### The data

++++++++++++++++++++

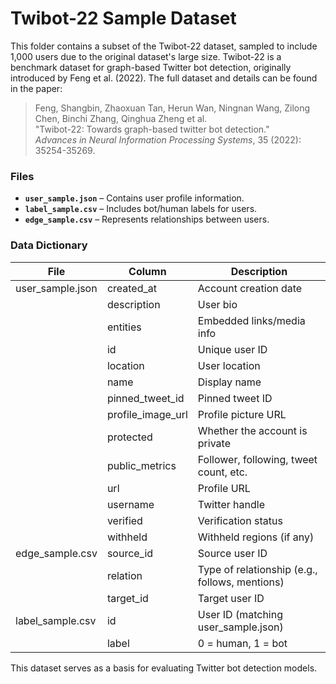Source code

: # Twibot-22 Sample Dataset

This folder contains a subset of the Twibot-22 dataset, sampled to include 1,000 users due to the original dataset's large size. Twibot-22 is a benchmark dataset for graph-based Twitter bot detection, originally introduced by Feng et al. (2022). The full dataset and details can be found in the paper:

> Feng, Shangbin, Zhaoxuan Tan, Herun Wan, Ningnan Wang, Zilong Chen, Binchi Zhang, Qinghua Zheng et al.  
> "Twibot-22: Towards graph-based twitter bot detection."  
> *Advances in Neural Information Processing Systems*, 35 (2022): 35254-35269.

### Files
- **`user_sample.json`** – Contains user profile information.
- **`label_sample.csv`** – Includes bot/human labels for users.
- **`edge_sample.csv`** – Represents relationships between users.

### Data Dictionary

| File               | Column             | Description |
|--------------------|-------------------|-------------|
| user_sample.json  | created_at         | Account creation date |
|                   | description        | User bio |
|                   | entities           | Embedded links/media info |
|                   | id                 | Unique user ID |
|                   | location           | User location |
|                   | name               | Display name |
|                   | pinned_tweet_id    | Pinned tweet ID |
|                   | profile_image_url  | Profile picture URL |
|                   | protected          | Whether the account is private |
|                   | public_metrics     | Follower, following, tweet count, etc. |
|                   | url                | Profile URL |
|                   | username           | Twitter handle |
|                   | verified           | Verification status |
|                   | withheld           | Withheld regions (if any) |
| edge_sample.csv   | source_id          | Source user ID |
|                   | relation           | Type of relationship (e.g., follows, mentions) |
|                   | target_id          | Target user ID |
| label_sample.csv  | id                 | User ID (matching user_sample.json) |
|                   | label              | 0 = human, 1 = bot |

This dataset serves as a basis for evaluating Twitter bot detection models. 
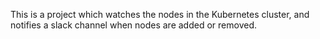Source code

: This is a project which watches the nodes in the Kubernetes cluster, and notifies a slack channel when nodes are added or removed.
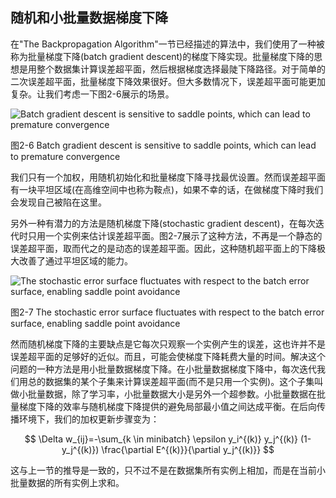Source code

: ## 随机和小批量数据梯度下降
在"The Backpropagation Algorithm"一节已经描述的算法中，我们使用了一种被称为批量梯度下降(batch gradient descent)的梯度下降实现。批量梯度下降的思想是用整个数据集计算误差超平面，然后根据梯度选择最陡下降路径。对于简单的二次误差超平面，批量梯度下降效果很好。但大多数情况下，误差超平面可能更加复杂。让我们考虑一下图2-6展示的场景。

![Batch gradient descent is sensitive to saddle points, which can lead to premature convergence](https://github.com/lucasbyAI/Fundamental_of_Deep_Learning_ZH/blob/master/images_folder/Fig2-6.png?raw=true)

图2-6 Batch gradient descent is sensitive to saddle points, which can lead to premature convergence

我们只有一个加权，用随机初始化和批量梯度下降寻找最优设置。然而误差超平面有一块平坦区域(在高维空间中也称为鞍点)，如果不幸的话，在做梯度下降时我们会发现自己被陷在这里。

另外一种有潜力的方法是随机梯度下降(stochastic gradient descent)，在每次迭代时只用一个实例来估计误差超平面。图2-7展示了这种方法，不再是一个静态的误差超平面，取而代之的是动态的误差超平面。因此，这种随机超平面上的下降极大改善了通过平坦区域的能力。

![The stochastic error surface fluctuates with respect to the batch error surface, enabling saddle point avoidance](https://github.com/lucasbyAI/Fundamental_of_Deep_Learning_ZH/blob/master/images_folder/Fig2-7.png?raw=true)

图2-7 The stochastic error surface fluctuates with respect to the batch error surface, enabling saddle point avoidance

然而随机梯度下降的主要缺点是它每次只观察一个实例产生的误差，这也许并不是误差超平面的足够好的近似。而且，可能会使梯度下降耗费大量的时间。解决这个问题的一种方法是用小批量数据梯度下降。在小批量数据梯度下降中，每次迭代我们用总的数据集的某个子集来计算误差超平面(而不是只用一个实例)。这个子集叫做小批量数据，除了学习率，小批量数据大小是另外一个超参数。小批量数据在批量梯度下降的效率与随机梯度下降提供的避免局部最小值之间达成平衡。在后向传播环境下，我们的加权更新步骤变为：

$$
\Delta w_{ij}=-\sum_{k \in minibatch} \epsilon y_i^{(k)} y_j^{(k)} (1-y_j^{(k)}) \frac{\partial E^{(k)}}{\partial y_j^{(k)}}
$$

这与上一节的推导是一致的，只不过不是在数据集所有实例上相加，而是在当前小批量数据的所有实例上求和。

++++++++++++++++++++

### About this task
Output, from the data above, the lines from the line with "Unique user ID |" to the line with "(matching user_sample.json) |" exactly as they stand, both ends included and nothing else.

### Response area
|                   | id                 | Unique user ID |
|                   | location           | User location |
|                   | name               | Display name |
|                   | pinned_tweet_id    | Pinned tweet ID |
|                   | profile_image_url  | Profile picture URL |
|                   | protected          | Whether the account is private |
|                   | public_metrics     | Follower, following, tweet count, etc. |
|                   | url                | Profile URL |
|                   | username           | Twitter handle |
|                   | verified           | Verification status |
|                   | withheld           | Withheld regions (if any) |
| edge_sample.csv   | source_id          | Source user ID |
|                   | relation           | Type of relationship (e.g., follows, mentions) |
|                   | target_id          | Target user ID |
| label_sample.csv  | id                 | User ID (matching user_sample.json) |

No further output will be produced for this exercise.